Changing the Radio Station & Getting Kicked Out of Beds (Almost) for the Wrong Opinions


by James Coarse

Sorry Hannah. The first person I ever heard say that they didn’t like The Beatles was also the person who encouraged me to start drinking miller high life when I started drinking for the first time during the summer before my 18th. A time when some of the people I see the most are more aptly described as drinking buddies or gang members or fellows and the people I say I love you most to are almost inexplicably out of physical reach for months and months at a time. Had a girlfriend (a term which seems dated at this point – a time when lovers are most aptly described in that vague way so as to convey the vague lines within which we love each other).

Had an older sister who took our cash in exchange for an 18 pack of miller high life bottles & two forty ounce bottles of miller high life with which we played kings in my bedroom at my mom’s house. This stuck with me most because even as a green drinker with no useful conception of a liquor store layout I couldn’t & can’t answer the question proposed by the forty ounce bottles. Was 18 so clearly not enough? 30 far too many? An odd credit minimum or the desire to use exact change paired with a refusal to pocket our extra dough? When he would say “ahh they suck” with a smile and a pull on whichever freshly opened can of miller high life he was directing over the years before a brush with forces beyond our immediate control led to him switching to PBR, my reacting progressed from one of surprise and indignation at the idea that anyone could be so blasphemous. Never conventionally religious & always argumentative I would attempt to defend the kingdom of rock & roll as my rigor would allow even though he was already bent over our particle board based pool table explaining that if the rack was good it was tight and a decent break would leave the 8 ball stationary. My uncle in later years would impress with mostly failed attempts to crack & send the 8 ball into a pocket
ending the game & either way it just meant one of us would have to re­rack because when you try
to shoot so that the 8 ball goes in on the break you have to shoot at an odd angle and with what
turns out more often than not to be too much authority giving flight to objects that really shouldn’t
have the ability of anything like a bird or a human or certain fish & squirrels & bats.
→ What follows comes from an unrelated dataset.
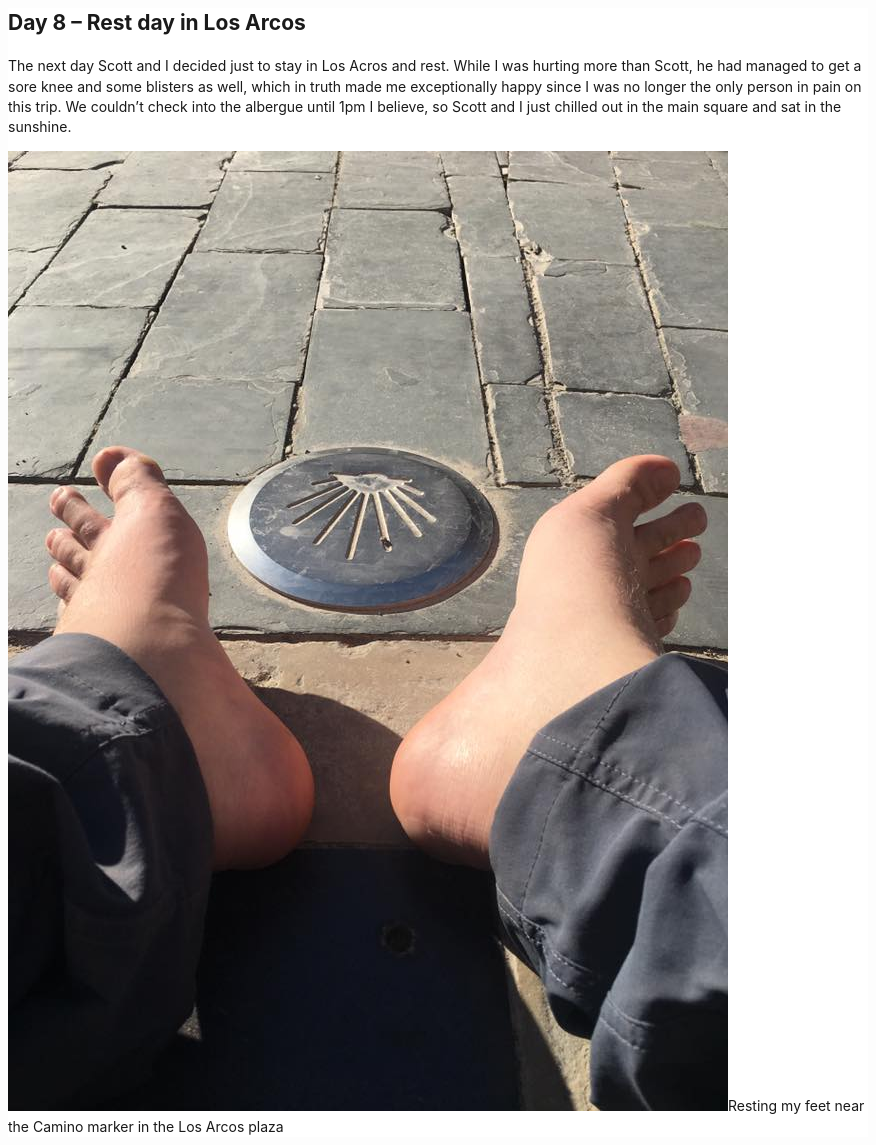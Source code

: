 ## Day 8 – Rest day in Los Arcos

The next day Scott and I decided just to stay in Los Acros and rest. While I was hurting more than Scott, he had managed to get a sore knee and some blisters as well, which in truth made me exceptionally happy since I was no longer the only person in pain on this trip. We couldn’t check into the albergue until 1pm I believe, so Scott and I just chilled out in the main square and sat in the sunshine.

![](_images/walking-the-800km-camino-de-santiago-between-france-and-spain-38.jpg)Resting my feet near the Camino marker in the Los Arcos plaza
Sometime later I started trying on his hat, just like I adopted his choice of beer – of course in situations absent from him and his superior drinking, pool­playing, joke­telling self – once most
recently when I found myself almost kicked out of a bed I really wanted to be in by the person I
wanted to be in it with because I tried to fork over some half assed shit with a comparable grin that
probably came across as comparable attempt at ftw hepness which it probably was at the time & was quickly admonished with ice and fire. The nit & grit of it I have come to realize has nothing to
do with John’s abusive tendencies or Ringo being “not even the best drummer in the Beatles” or their (personally) irrelevant boy­meets­girls­boy­wants­to­fuck­girl­ditches­him­he­threatens­toput­her­in­the­ground songs or their songs about drugs or really any of their songs or really anything at all that the Beatles did or didn’t do. It’s not about them anymore.

My father was the president of the motorcycle club at Amherst College & said there was a day when you had to choose between the Beatles and the Stones and that the good kids chose the Beatles (which right now is striking me as odd if only because in 1965 they looked almost the same, but maybe people in those days chose their favorite bands for different reasons) but that these days it doesn’t seem like such an important choice – not like sox v yanks (my words not his) – & so we can like both. The problem is that I don’t like the Beatles, or, to be more specific I don’t want to listen to them pretty much ever and usually will change the radio station when their music comes on. Here’s the crux
(ready? or are you already so engrossed that “ready” doesn’t apply?):

The Beatles were way too influential for any of our personal or collective goods.

So many songs and artists since them have been so influenced by them I could practically say that I’ve heard every Beatles song more often than the song has literally ever been played. And I mean literally in the old sense not the sense that is literally the opposite of the old sense which is so much more common these days I literally will kill myself in the new sense.